JP Smith slams Bheki Cele for 'moral cowardice'

Cape Town Mayco member criticises way he was invited to, then expelled from, Bonteheuwel meeting

JP Smith slams Bheki Cele for 'moral cowardice' at Total Shutdown meeting

Mayoral committee member for safety and security JP Smith says the manner in which he and Cape Town councillor Angus McKenzie were silenced at a meeting in Bonteheuwel was undemocratic.

On Wednesday, Smith and McKenzie were asked by Police Minister Bheki Cele to exit the meeting when Total Shutdown protesters demanded that they leave.

The purpose of the meeting was to discuss Tuesday's protests around Cape Town against poverty and gangsterism within certain Western Cape communities.

"This is not apartheid anymore. You don’t get to silence your opponents by chasing them away and preventing their voices from being heard," Smith said at press conference on Thursday.

"I’m doing this presser precisely so that my voice can be heard, so that we can say the things that we were denied through the censorship of the minister’s intervention yesterday."

During the meeting, Cele said that he had not been aware that provincial government officials had been invited to the meeting.

He said that he could not allow the meeting to collapse because of their presence, and requested them to leave.

Smith rejected Cele's claim.

"This is the email that I got from SAPS requesting me to attend the meeting. It was unreasonably short notice, it arrived at 17:46. I had to cancel two meetings to be there," Smith said.

He said that he felt slightly embarrassed for cancelling his other meetings in Salt River.

"To have wasted my time going to a meeting where I was, through a little bit of stage craft and showmanship, directed to the door is really wasteful. I’m afraid I must condemn this moral cowardice by the minister."

'False narrative' around City's interventions

Smith said that the meeting created a false narrative surrounding the City’s numerous gangsterism interventions.

Total Shutdown leaders alleged that Smith had been against the movement and complained that the police response to the protests was unreasonable.

The protests took place in various communities throughout the province, which resulted in traffic disruptions and 13 arrests.

"There is an unfair assignment of blame placed on the City around the policing function. This is a purposeful narrative – all the political parties' polling is showing crime is a major issue," he claimed.

"The ANC is seeing that it will impact on their electoral outcomes and for them it is critical at this stage to shift blame for what is policing failure in the hands of national government, to other spheres of government."

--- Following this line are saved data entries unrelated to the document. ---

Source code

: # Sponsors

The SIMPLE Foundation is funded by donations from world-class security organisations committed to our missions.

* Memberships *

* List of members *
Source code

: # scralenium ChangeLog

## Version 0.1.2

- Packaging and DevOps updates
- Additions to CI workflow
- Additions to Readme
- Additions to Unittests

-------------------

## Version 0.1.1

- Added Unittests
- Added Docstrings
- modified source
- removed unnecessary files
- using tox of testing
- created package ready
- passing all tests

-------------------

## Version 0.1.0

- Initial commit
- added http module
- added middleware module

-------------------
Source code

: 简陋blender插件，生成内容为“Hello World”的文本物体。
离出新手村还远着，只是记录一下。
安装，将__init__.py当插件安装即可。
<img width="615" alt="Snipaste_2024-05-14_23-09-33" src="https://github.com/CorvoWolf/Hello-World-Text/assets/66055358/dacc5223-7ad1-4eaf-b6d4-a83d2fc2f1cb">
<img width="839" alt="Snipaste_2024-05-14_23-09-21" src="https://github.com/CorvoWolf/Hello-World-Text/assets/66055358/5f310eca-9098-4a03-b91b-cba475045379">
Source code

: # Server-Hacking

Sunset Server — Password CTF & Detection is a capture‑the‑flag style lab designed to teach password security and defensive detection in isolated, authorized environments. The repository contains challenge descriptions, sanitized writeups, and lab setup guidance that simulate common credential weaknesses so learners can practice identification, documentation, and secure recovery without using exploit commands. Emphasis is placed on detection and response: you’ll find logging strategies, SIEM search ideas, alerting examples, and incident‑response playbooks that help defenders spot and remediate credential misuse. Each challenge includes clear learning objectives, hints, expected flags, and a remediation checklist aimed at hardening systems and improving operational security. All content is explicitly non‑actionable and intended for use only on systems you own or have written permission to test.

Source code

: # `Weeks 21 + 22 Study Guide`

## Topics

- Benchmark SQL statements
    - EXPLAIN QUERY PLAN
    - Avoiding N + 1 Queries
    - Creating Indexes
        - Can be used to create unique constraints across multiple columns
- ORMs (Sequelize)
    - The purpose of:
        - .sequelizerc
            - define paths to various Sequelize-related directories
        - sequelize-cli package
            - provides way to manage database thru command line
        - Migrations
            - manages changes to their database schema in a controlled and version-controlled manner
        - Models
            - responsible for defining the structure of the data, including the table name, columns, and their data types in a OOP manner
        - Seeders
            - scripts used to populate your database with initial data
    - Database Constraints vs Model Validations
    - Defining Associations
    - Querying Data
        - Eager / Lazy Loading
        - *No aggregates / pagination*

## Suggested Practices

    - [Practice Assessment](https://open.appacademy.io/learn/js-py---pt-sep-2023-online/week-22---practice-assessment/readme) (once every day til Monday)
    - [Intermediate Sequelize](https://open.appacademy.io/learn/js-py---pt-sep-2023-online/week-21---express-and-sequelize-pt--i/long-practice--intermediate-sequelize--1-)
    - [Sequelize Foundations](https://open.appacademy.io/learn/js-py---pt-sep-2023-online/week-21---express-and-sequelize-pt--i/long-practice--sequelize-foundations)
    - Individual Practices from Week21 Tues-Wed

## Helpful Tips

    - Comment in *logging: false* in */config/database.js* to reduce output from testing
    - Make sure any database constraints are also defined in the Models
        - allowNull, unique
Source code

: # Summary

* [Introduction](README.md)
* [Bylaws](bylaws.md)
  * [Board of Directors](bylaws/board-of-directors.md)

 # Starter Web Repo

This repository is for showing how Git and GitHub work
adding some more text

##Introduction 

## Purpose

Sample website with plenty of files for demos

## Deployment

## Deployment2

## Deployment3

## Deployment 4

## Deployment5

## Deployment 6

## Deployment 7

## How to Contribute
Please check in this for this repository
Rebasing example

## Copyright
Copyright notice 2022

He then criticised the minister’s announcement of the possible reinstatement of a specialised gang unit in the Western Cape.

'Blood not on his hands?"

In 2003, the Western Cape police's specialised gang unit was disbanded by then police commissioner Jackie Selebi.

Operation Combat was created in 2010 and focused on taking down high-ranking gangsters in the province and prosecuting them under the Prevention of Organised Crime Act.

It was then communicated that Operation Combat had been disbanded in 2016.

"For at least the last decade, we have been consistently calling for these specialised units," Smith said.

"Ops Combat was returned and also disbanded. I must ask by who? Who disbanded Ops Combat? Ask SAPS why the gang unit was briefly returned and then disbanded.

"If the minister is saying that they should again come back, then there is the blood of the 850 gang deaths that could have been reduced if the gang unit was functioning. Is that blood not on his hands?"